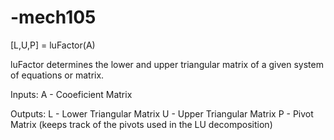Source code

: # -mech105

[L,U,P] = luFactor(A)

luFactor determines the lower and upper triangular matrix of a given
system of equations or matrix.
 
Inputs: A - Cooeficient Matrix

Outputs: L - Lower Triangular Matrix
         U - Upper Triangular Matrix
         P - Pivot Matrix (keeps track of the pivots used in the LU
         decomposition)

# [How to complete this task]
Repeat all the material above exactly, apart from the pictures.

# [Response to the task]
Source code

: # -mech105

[L,U,P] = luFactor(A)

luFactor determines the lower and upper triangular matrix of a given
system of equations or matrix.
 
Inputs: A - Cooeficient Matrix

Outputs: L - Lower Triangular Matrix
         U - Upper Triangular Matrix
         P - Pivot Matrix (keeps track of the pivots used in the LU
         decomposition)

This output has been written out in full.